(Items from a data source)
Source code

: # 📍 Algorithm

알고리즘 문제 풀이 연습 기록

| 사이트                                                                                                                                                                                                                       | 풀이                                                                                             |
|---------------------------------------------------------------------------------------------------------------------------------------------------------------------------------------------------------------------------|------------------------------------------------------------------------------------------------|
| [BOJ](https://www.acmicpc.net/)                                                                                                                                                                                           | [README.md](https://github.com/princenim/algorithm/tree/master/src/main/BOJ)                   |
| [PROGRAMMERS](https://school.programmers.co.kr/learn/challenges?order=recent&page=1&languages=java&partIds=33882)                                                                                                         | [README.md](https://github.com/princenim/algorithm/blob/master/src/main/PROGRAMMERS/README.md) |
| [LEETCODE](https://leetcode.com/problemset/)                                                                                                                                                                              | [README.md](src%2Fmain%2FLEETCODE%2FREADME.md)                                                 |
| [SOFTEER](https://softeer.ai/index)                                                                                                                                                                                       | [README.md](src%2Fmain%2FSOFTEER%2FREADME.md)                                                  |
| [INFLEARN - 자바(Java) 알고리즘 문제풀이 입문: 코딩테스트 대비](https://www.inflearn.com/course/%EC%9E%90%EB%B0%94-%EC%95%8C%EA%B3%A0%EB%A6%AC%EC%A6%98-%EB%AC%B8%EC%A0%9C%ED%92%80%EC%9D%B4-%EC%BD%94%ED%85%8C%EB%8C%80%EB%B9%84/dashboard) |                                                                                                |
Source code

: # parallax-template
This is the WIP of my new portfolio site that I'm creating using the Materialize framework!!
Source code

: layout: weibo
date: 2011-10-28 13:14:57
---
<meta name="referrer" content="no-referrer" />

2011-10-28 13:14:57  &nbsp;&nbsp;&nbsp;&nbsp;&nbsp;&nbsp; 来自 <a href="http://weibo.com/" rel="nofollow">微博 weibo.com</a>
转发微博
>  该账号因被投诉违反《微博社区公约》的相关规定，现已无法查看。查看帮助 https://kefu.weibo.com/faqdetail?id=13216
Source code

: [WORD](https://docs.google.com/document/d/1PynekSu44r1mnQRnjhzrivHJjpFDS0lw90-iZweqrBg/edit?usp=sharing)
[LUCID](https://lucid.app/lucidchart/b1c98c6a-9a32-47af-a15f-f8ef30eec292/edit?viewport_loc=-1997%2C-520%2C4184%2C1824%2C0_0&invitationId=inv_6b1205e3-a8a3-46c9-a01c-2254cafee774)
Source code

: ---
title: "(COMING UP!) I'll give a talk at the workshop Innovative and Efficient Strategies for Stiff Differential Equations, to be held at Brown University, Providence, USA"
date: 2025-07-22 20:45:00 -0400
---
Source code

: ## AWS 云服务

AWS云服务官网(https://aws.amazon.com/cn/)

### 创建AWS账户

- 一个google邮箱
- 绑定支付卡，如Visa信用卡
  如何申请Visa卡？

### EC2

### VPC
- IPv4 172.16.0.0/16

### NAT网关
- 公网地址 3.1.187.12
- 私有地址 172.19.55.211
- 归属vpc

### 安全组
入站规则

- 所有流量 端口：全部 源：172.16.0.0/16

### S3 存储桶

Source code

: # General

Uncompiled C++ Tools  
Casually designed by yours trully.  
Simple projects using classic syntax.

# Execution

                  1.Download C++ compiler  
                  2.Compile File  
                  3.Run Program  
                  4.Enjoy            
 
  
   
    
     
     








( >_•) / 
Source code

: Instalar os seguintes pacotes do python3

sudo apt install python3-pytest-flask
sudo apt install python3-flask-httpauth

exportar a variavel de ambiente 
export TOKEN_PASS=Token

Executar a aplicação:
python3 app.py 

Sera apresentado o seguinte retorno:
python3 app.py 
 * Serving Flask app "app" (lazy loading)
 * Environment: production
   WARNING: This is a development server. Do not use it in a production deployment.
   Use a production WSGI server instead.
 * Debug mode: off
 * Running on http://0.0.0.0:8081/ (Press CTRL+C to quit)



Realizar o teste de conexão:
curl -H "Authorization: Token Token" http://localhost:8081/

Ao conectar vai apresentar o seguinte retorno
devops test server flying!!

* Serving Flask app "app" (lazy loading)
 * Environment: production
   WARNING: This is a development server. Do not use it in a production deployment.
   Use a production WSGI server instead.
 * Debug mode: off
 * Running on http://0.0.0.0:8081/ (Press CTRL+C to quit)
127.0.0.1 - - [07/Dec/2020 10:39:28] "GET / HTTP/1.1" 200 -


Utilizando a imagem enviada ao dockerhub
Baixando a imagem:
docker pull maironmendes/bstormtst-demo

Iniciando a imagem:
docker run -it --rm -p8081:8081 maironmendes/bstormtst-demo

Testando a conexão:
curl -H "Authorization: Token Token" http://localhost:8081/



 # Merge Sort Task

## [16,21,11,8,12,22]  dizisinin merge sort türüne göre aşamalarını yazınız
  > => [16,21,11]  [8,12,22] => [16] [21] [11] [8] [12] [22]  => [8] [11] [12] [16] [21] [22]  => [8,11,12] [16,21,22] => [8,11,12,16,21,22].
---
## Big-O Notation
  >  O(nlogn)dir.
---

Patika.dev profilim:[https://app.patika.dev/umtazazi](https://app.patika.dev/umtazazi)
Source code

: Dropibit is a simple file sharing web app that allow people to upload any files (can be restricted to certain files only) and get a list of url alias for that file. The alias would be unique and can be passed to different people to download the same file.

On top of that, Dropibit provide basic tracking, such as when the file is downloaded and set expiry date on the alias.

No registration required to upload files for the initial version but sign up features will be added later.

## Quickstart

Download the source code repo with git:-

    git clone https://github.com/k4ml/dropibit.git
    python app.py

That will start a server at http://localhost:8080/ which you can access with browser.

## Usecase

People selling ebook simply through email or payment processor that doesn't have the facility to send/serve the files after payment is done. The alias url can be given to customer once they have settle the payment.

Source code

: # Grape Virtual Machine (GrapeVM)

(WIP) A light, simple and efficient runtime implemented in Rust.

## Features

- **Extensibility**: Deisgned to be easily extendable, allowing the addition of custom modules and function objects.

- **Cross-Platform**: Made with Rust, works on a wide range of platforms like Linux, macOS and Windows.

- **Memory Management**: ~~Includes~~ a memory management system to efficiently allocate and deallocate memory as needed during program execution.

:: WORK INSTRUCTIONS ::
A word-for-word transcription of the data above is required.

:: ANSWER TO THIS EXERCISE ::
Source code

: # 📍 Algorithm

알고리즘 문제 풀이 연습 기록

| 사이트                                                                                                                                                                                                                       | 풀이                                                                                             |
|---------------------------------------------------------------------------------------------------------------------------------------------------------------------------------------------------------------------------|------------------------------------------------------------------------------------------------|
| [BOJ](https://www.acmicpc.net/)                                                                                                                                                                                           | [README.md](https://github.com/princenim/algorithm/tree/master/src/main/BOJ)                   |
| [PROGRAMMERS](https://school.programmers.co.kr/learn/challenges?order=recent&page=1&languages=java&partIds=33882)                                                                                                         | [README.md](https://github.com/princenim/algorithm/blob/master/src/main/PROGRAMMERS/README.md) |
| [LEETCODE](https://leetcode.com/problemset/)                                                                                                                                                                              | [README.md](src%2Fmain%2FLEETCODE%2FREADME.md)                                                 |
| [SOFTEER](https://softeer.ai/index)                                                                                                                                                                                       | [README.md](src%2Fmain%2FSOFTEER%2FREADME.md)                                                  |
| [INFLEARN - 자바(Java) 알고리즘 문제풀이 입문: 코딩테스트 대비](https://www.inflearn.com/course/%EC%9E%90%EB%B0%94-%EC%95%8C%EA%B3%A0%EB%A6%AC%EC%A6%98-%EB%AC%B8%EC%A0%9C%ED%92%80%EC%9D%B4-%EC%BD%94%ED%85%8C%EB%8C%80%EB%B9%84/dashboard) |                                                                                                |
Source code

: # parallax-template
This is the WIP of my new portfolio site that I'm creating using the Materialize framework!!
Source code

: layout: weibo
date: 2011-10-28 13:14:57
---
<meta name="referrer" content="no-referrer" />

2011-10-28 13:14:57  &nbsp;&nbsp;&nbsp;&nbsp;&nbsp;&nbsp; 来自 <a href="http://weibo.com/" rel="nofollow">微博 weibo.com</a>
转发微博
>  该账号因被投诉违反《微博社区公约》的相关规定，现已无法查看。查看帮助 https://kefu.weibo.com/faqdetail?id=13216
Source code

: [WORD](https://docs.google.com/document/d/1PynekSu44r1mnQRnjhzrivHJjpFDS0lw90-iZweqrBg/edit?usp=sharing)
[LUCID](https://lucid.app/lucidchart/b1c98c6a-9a32-47af-a15f-f8ef30eec292/edit?viewport_loc=-1997%2C-520%2C4184%2C1824%2C0_0&invitationId=inv_6b1205e3-a8a3-46c9-a01c-2254cafee774)
Source code

: ---
title: "(COMING UP!) I'll give a talk at the workshop Innovative and Efficient Strategies for Stiff Differential Equations, to be held at Brown University, Providence, USA"
date: 2025-07-22 20:45:00 -0400
---
Source code

: ## AWS 云服务

AWS云服务官网(https://aws.amazon.com/cn/)

### 创建AWS账户

- 一个google邮箱
- 绑定支付卡，如Visa信用卡
  如何申请Visa卡？

### EC2

### VPC
- IPv4 172.16.0.0/16

### NAT网关
- 公网地址 3.1.187.12
- 私有地址 172.19.55.211
- 归属vpc

### 安全组
入站规则

- 所有流量 端口：全部 源：172.16.0.0/16

### S3 存储桶

Source code

: # General

Uncompiled C++ Tools  
Casually designed by yours trully.  
Simple projects using classic syntax.

# Execution

                  1.Download C++ compiler  
                  2.Compile File  
                  3.Run Program  
                  4.Enjoy            
 
  
   
    
     
     








( >_•) / 
Source code

: Instalar os seguintes pacotes do python3

sudo apt install python3-pytest-flask
sudo apt install python3-flask-httpauth

exportar a variavel de ambiente 
export TOKEN_PASS=Token

Executar a aplicação:
python3 app.py 

Sera apresentado o seguinte retorno:
python3 app.py 
 * Serving Flask app "app" (lazy loading)
 * Environment: production
   WARNING: This is a development server. Do not use it in a production deployment.
   Use a production WSGI server instead.
 * Debug mode: off
 * Running on http://0.0.0.0:8081/ (Press CTRL+C to quit)



Realizar o teste de conexão:
curl -H "Authorization: Token Token" http://localhost:8081/

Ao conectar vai apresentar o seguinte retorno
devops test server flying!!

* Serving Flask app "app" (lazy loading)
 * Environment: production
   WARNING: This is a development server. Do not use it in a production deployment.
   Use a production WSGI server instead.
 * Debug mode: off
 * Running on http://0.0.0.0:8081/ (Press CTRL+C to quit)
127.0.0.1 - - [07/Dec/2020 10:39:28] "GET / HTTP/1.1" 200 -


Utilizando a imagem enviada ao dockerhub
Baixando a imagem:
docker pull maironmendes/bstormtst-demo

Iniciando a imagem:
docker run -it --rm -p8081:8081 maironmendes/bstormtst-demo

Testando a conexão:
curl -H "Authorization: Token Token" http://localhost:8081/



 # Merge Sort Task

## [16,21,11,8,12,22]  dizisinin merge sort türüne göre aşamalarını yazınız
  > => [16,21,11]  [8,12,22] => [16] [21] [11] [8] [12] [22]  => [8] [11] [12] [16] [21] [22]  => [8,11,12] [16,21,22] => [8,11,12,16,21,22].
---
## Big-O Notation
  >  O(nlogn)dir.
---

Patika.dev profilim:[https://app.patika.dev/umtazazi](https://app.patika.dev/umtazazi)
Source code

: Dropibit is a simple file sharing web app that allow people to upload any files (can be restricted to certain files only) and get a list of url alias for that file. The alias would be unique and can be passed to different people to download the same file.

On top of that, Dropibit provide basic tracking, such as when the file is downloaded and set expiry date on the alias.

No registration required to upload files for the initial version but sign up features will be added later.

## Quickstart

Download the source code repo with git:-

    git clone https://github.com/k4ml/dropibit.git
    python app.py

That will start a server at http://localhost:8080/ which you can access with browser.

## Usecase

People selling ebook simply through email or payment processor that doesn't have the facility to send/serve the files after payment is done. The alias url can be given to customer once they have settle the payment.

Source code

: # Grape Virtual Machine (GrapeVM)

(WIP) A light, simple and efficient runtime implemented in Rust.

## Features

- **Extensibility**: Deisgned to be easily extendable, allowing the addition of custom modules and function objects.

- **Cross-Platform**: Made with Rust, works on a wide range of platforms like Linux, macOS and Windows.

- **Memory Management**: ~~Includes~~ a memory management system to efficiently allocate and deallocate memory as needed during program execution.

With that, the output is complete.